A
atividade política é funda-mental para qualquer povo. Sem ela dificilmente um
povo consegue desenhar um futuro, quer porque não formula metas e estratégias
para alcançá-lo, quer porque não consegue resolver, com qualidade, os
inevitáveis conflitos internos da vida diária. Um povo precisa, portanto,
dessas duas ações: um desenho de futuro e solução para os inevitáveis conflitos
internos de interesse. Quando a atividade política falha, perdem-se esses dois
eixos estruturadores da vida nacional.
As
delações da Odebrecht, parte de um processo de desmascaramento do jogo político
em vigor, explicitam o desastre nacional.

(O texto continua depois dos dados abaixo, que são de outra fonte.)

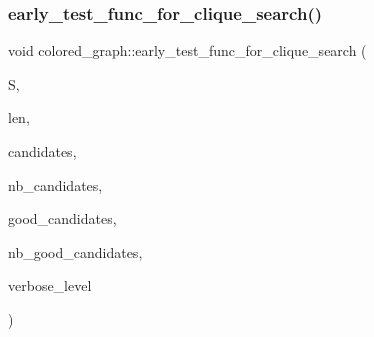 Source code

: \subsubsection{\texorpdfstring{early\+\_\+test\+\_\+func\+\_\+for\+\_\+clique\+\_\+search()}{early\_test\_func\_for\_clique\_search()}}
{\footnotesize\ttfamily void colored\+\_\+graph\+::early\+\_\+test\+\_\+func\+\_\+for\+\_\+clique\+\_\+search (\begin{DoxyParamCaption}\item[{\mbox{\hyperlink{galois_8h_a09fddde158a3a20bd2dcadb609de11dc}{I\+NT}} $\ast$}]{S,  }\item[{\mbox{\hyperlink{galois_8h_a09fddde158a3a20bd2dcadb609de11dc}{I\+NT}}}]{len,  }\item[{\mbox{\hyperlink{galois_8h_a09fddde158a3a20bd2dcadb609de11dc}{I\+NT}} $\ast$}]{candidates,  }\item[{\mbox{\hyperlink{galois_8h_a09fddde158a3a20bd2dcadb609de11dc}{I\+NT}}}]{nb\+\_\+candidates,  }\item[{\mbox{\hyperlink{galois_8h_a09fddde158a3a20bd2dcadb609de11dc}{I\+NT}} $\ast$}]{good\+\_\+candidates,  }\item[{\mbox{\hyperlink{galois_8h_a09fddde158a3a20bd2dcadb609de11dc}{I\+NT}} \&}]{nb\+\_\+good\+\_\+candidates,  }\item[{\mbox{\hyperlink{galois_8h_a09fddde158a3a20bd2dcadb609de11dc}{I\+NT}}}]{verbose\+\_\+level }\end{DoxyParamCaption})}

\mbox{\label{classcolored__graph_a0d66f950aadf478e4e02729c5a02e0cf}}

Um desastre não simplesmente porque mostrou
a fraude do atual jogo político, onde o grande capital financia quem deseja
colocar no poder para favorecer seus interesses imediatos. Um desastre não só
porque todos os acusados sejam culpados sem direito a defesa, todos poderão se
defender e provavelmente alguns se salvarão, mas o que está claro é que o jogo
político inteiro está sendo continuamente fraudado pelo caixa dois e pela
corrupção explícita.
As
delações da Odebrecht escancararam o óbvio. Nenhum empresário financia campanha
política a não ser com o duplo propósito de se colocar fora das regras de
mercado e ganhar condição privilegiada nas negociatas com políticos guindados, imoral
e ilegalmente, aos altos cargos do Estado. Esses políticos transformaram nossas
Estatais em meios de arrecadação eleitoral. Sim, as empresas do Estado foram
apropriadas pelos partidos políticos e se transformaram em instrumento de
captação de recursos ilícitos, destinados a financiar campanhas caríssimas e a
custear uma vida de luxo. E o preço para financiar essas coisas, marqueteiros pagos
a preço de ouro e a compra da mídia é o dinheiro da sociedade. Essa trabalha
cada vez mais e vê cada vez menos o resultado de seus esforços. Pagam-se duas
estradas e se constrói uma, compram-se duas pontes e se tem uma, compram-se
dois hospitais e se recebe um, financiam-se duas escolas e se recebe uma. Ficou
claro, para quem a Lava Jato, que boa parte do péssimo serviço oferecido pelo
Estado Brasileiro decorre desse esquema criminoso e bandido que sangra as
finanças públicas e destrói o legítimo jogo do mercado.
As
delações da Odebrecht são um desastre não apenas porque mostraram que o real
motivo da existência de 40 partidos sem expressão ideológica, sem representação
real é alimentar um jogo político corrupto, destinado a oferecer vantagens a
líderes partidários, a afetar a disputa pelo poder e vender a governabilidade
do Estado. Enfim, estamos assistindo um esquema que destrói a democracia
liberal no que ela tem de fundamental, a liberdade política com regras claras e
partidos políticos ideologicamente comprometidos e a liberdade de mercado
controlada pelas leis do Estado.
De
tudo isso a esperança de que essa geração de políticos seja afastada da vida
pública, presa e devolva o dinheiro que desviou do Estado. Que os empresários envolvidos
na roubalheira, seus sócios na expropriação do Estado e da Sociedade,
capitalistas de mentirinha, mudem suas práticas. Eis a fórmula que criaram para
destruir nosso país e a acabar com seu futuro: capitalismo sem regras e
respeito ao mercado, Estado sem governança, parlamento incapaz de solucionar os
legítimos conflitos da sociedade, partidos sem representatividade, judiciário
perdido e povo perplexo, fechado no individualismo do salve-se quem puder e
apavorado com a violência das ruas.
Talvez
disso tudo surja um novo sistema de representação política, um novo quadro
partidário, uma outra geração de políticos e um capitalismo diferente do que
esse que sobrevive de discursos falsos de riscos inexistentes e da exploração
do Estado. Se a sociedade conseguir se livrar dessas pragas talvez haja futuro.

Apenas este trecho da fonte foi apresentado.